Recommended for fans of horror who want a quick read.
The Special Ones by Em Bailey
Houghton Mifflin Harcourt
Publication Date: July 18, 2017
How special is it to be stolen from your life and forced to live in isolation, taking on the identity of someone else under pain of punishment or worse? How special to have to train, again and again, young frightened girls who have been ripped from their homes to become someone else – to look and dress like another person from another era, to talk like them and be them while being watched at every moment and terrified to slip up?
The Special Ones are four young people who must live in a fantasy world created by a monster – known to them only as him. He steals them, imprisons them on a farm that’s like something from the 1940s, gives them daily instructions – and punishments. Every night they go into the special room with the computers and talk to the thousands of lost souls who believe in them, giving them advice and validating their worries and fears. Until, finally, one of them sees a way out.

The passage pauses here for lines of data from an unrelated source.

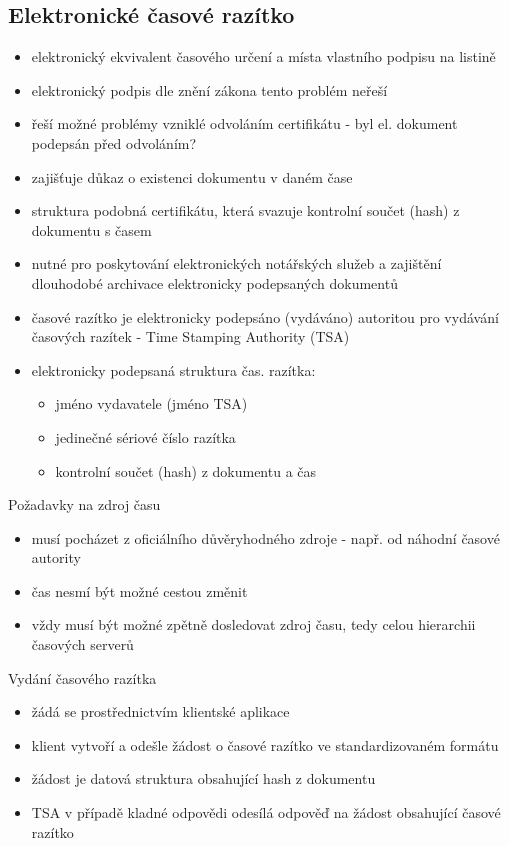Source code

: \subsection{Elektronické časové razítko}
\begin{itemize}
    \item elektronický ekvivalent časového určení a místa vlastního podpisu na listině
    \item elektronický podpis dle znění zákona tento problém neřeší
    \item řeší možné problémy vzniklé odvoláním certifikátu - byl el. dokument podepsán před odvoláním?
    \item zajišťuje důkaz o existenci dokumentu v daném čase
    \item struktura podobná certifikátu, která svazuje kontrolní součet (hash) z dokumentu s časem \\
    \item nutné pro poskytování elektronických notářských služeb a zajištění dlouhodobé archivace elektronicky podepsaných dokumentů
    \item časové razítko je elektronicky podepsáno (vydáváno) autoritou pro vydávání časových razítek - Time Stamping Authority (TSA)
    \item elektronicky podepsaná struktura čas. razítka:
    \begin{itemize}
        \item jméno vydavatele (jméno TSA)
        \item jedinečné sériové číslo razítka
        \item kontrolní součet (hash) z dokumentu a čas \\
    \end{itemize}
\end{itemize}
Požadavky na zdroj času
\begin{itemize}
    \item musí pocházet z oficiálního důvěryhodného zdroje - např. od náhodní časové autority
    \item čas nesmí být možné cestou změnit
    \item vždy musí být možné zpětně dosledovat zdroj času, tedy celou hierarchii časových serverů \\
\end{itemize}
Vydání časového razítka
\begin{itemize}
    \item žádá se prostřednictvím klientské aplikace
    \item klient vytvoří a odešle žádost o časové razítko ve standardizovaném formátu 
    \item žádost je datová struktura obsahující hash z dokumentu
    \item TSA v případě kladné odpovědi odesílá odpověď na žádost obsahující časové razítko
\end{itemize}


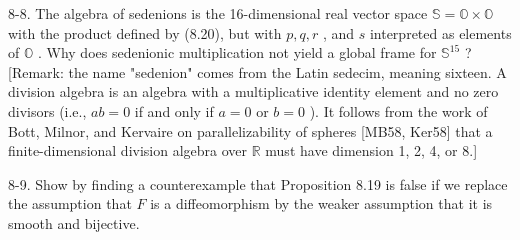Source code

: \begin{exercise}
\label{prob:8-8}


8-8. The algebra of sedenions is the 16-dimensional real vector space $\mathbb{S} = \mathbb{O} \times  \mathbb{O}$ with the product defined by (8.20), but with $p, q, r$ , and $s$ interpreted as elements of $\mathbb{O}$ . Why does sedenionic multiplication not yield a global frame for ${\mathbb{S}}^{15}$ ? [Remark: the name "sedenion" comes from the Latin sedecim, meaning sixteen. A division algebra is an algebra with a multiplicative identity element and no zero divisors (i.e., ${ab} = 0$ if and only if $a = 0$ or $b = 0$ ). It follows from the work of Bott, Milnor, and Kervaire on parallelizability of spheres [MB58, Ker58] that a finite-dimensional division algebra over $\mathbb{R}$ must have dimension 1, 2, 4, or 8.]
\end{exercise}

\begin{exercise}
\label{prob:8-9}


8-9. Show by finding a counterexample that Proposition 8.19 is false if we replace the assumption that $F$ is a diffeomorphism by the weaker assumption that it is smooth and bijective.
\end{exercise}
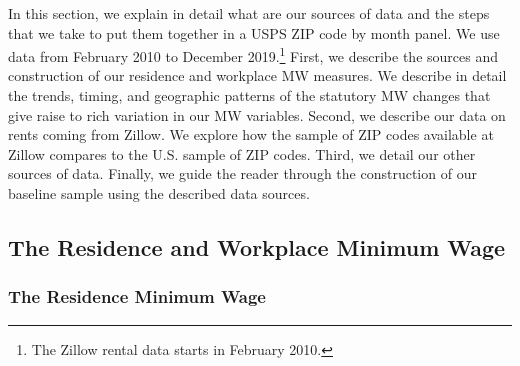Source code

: 
In this section, we explain in detail what are our sources of data and the steps that 
we take to put them together in a USPS ZIP code by month panel. We use data from February 
2010 to December 2019.\footnote{The Zillow rental data starts in February 2010.} 
First, we describe the sources and construction of our residence and workplace MW measures. 
We describe in detail the trends, timing, and geographic patterns of the statutory MW changes 
that give raise to rich variation in our MW variables. Second, we describe our data on rents 
coming from Zillow. We explore how the sample of ZIP codes available at Zillow compares to the 
U.S. sample of ZIP codes. Third, we detail our other sources of data. Finally, we guide 
the reader through the construction of our baseline sample using the described data sources.

\subsection{The Residence and Workplace Minimum Wage}\label{sec:mw_construction}


\subsubsection{The Residence Minimum Wage}\label{data_res_mw}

Fans of Stephen King and Gail Giles will love this creepy, unbelievable and yet somehow very believable tale about a group of imprisoned kids fighting for survival and desperate for freedom.

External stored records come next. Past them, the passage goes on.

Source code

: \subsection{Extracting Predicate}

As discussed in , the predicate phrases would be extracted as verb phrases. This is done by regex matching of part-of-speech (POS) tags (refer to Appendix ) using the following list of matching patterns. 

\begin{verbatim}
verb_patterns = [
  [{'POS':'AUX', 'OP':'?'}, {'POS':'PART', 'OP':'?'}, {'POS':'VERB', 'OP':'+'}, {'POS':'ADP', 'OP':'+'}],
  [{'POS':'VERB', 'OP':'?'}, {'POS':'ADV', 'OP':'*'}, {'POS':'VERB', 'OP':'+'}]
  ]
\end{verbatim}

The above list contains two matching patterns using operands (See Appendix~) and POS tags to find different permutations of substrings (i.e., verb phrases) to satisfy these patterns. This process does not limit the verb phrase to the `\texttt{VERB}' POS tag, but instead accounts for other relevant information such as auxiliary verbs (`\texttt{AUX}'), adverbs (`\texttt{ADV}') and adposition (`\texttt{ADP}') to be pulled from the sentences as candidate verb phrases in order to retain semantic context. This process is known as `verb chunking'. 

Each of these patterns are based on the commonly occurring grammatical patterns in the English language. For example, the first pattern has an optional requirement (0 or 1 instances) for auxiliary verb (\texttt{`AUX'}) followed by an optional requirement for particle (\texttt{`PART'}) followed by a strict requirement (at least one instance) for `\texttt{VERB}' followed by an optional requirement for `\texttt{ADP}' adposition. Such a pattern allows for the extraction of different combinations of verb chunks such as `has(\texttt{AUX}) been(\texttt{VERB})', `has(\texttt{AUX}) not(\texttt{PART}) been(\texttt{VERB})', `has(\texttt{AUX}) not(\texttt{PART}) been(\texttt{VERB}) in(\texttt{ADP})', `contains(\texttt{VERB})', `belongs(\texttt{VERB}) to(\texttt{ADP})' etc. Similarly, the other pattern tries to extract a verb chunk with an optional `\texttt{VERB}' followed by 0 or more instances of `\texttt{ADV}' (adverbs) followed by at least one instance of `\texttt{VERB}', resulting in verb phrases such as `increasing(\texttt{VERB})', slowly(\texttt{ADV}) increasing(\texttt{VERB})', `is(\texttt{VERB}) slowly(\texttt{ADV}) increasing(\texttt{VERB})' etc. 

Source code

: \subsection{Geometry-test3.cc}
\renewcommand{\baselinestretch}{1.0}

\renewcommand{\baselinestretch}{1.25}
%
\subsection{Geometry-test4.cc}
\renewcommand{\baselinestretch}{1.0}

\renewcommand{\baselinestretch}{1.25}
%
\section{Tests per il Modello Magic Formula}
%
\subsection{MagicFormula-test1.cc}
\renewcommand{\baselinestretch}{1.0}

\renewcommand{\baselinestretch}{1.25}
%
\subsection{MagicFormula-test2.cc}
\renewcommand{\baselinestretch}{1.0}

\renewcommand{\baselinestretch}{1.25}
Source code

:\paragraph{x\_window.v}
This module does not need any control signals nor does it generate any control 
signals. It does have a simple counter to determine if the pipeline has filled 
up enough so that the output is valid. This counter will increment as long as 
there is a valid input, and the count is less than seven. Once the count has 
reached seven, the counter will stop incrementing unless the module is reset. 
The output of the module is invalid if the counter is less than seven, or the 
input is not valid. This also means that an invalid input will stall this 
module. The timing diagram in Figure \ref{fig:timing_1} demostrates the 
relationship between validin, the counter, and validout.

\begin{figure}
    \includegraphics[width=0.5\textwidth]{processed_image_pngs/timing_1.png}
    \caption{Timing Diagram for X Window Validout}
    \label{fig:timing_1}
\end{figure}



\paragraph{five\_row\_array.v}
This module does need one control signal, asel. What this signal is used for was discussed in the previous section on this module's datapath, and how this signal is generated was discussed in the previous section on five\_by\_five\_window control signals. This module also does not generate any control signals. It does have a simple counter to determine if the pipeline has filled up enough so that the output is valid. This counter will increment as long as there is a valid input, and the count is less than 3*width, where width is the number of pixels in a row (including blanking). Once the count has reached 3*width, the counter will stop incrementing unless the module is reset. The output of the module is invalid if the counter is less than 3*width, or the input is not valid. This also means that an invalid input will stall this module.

The Possible by Tara Altebrando
Bloomsbury Children’s Books
Publication Date: June 6, 2017
Kaylee is a relatively ordinary teenager, playing on a softball team and crushing on boys… until a podcast journalist runs a series on her imprisoned birth mother, Crystal. Rumors spread like wildfire…does Crystal really have telekinetic powers that resulted in the death of Kaylee’s two-year-old brother thirteen years ago? After Kaylee pitches a perfect game and some other unusual occurrences seem to follow her, friends and teammates begin to believe Kaylee herself has telekinetic abilities.
The cover design illustrates a girl encased in a lightning bolt-filled snow globe. The composition of varied textures includes a glossy circular laminate surface that mimics the glass of a snow globe, definitely catching the eye and focusing viewers on the lightning. Teens will instantly be engrossed by the idea of possible telekinetic powers, and will keep turning pages as the pacing intensifies. While Kaylee and her adoptive parents are believable enough characters who are easy to like, Crystal is seriously twisted and readers will loathe her on the spot. Kaylee is haunted by the past, especially her birth mother. With the podcast series bringing up old ghosts, nothing is certain anymore.
This title will appeal to admirers of books with telekinetic or other paranormal activities, such as Pulse by Patrick Carman or Burning and companion book Breaking by Danielle Rollins. Additionally, hand this to devotees of some prototypical book to film adaptations such as Matilda by Roald Dahl, Escape to Witch Mountain by Alexander H. Key, or Carrie by Stephen King.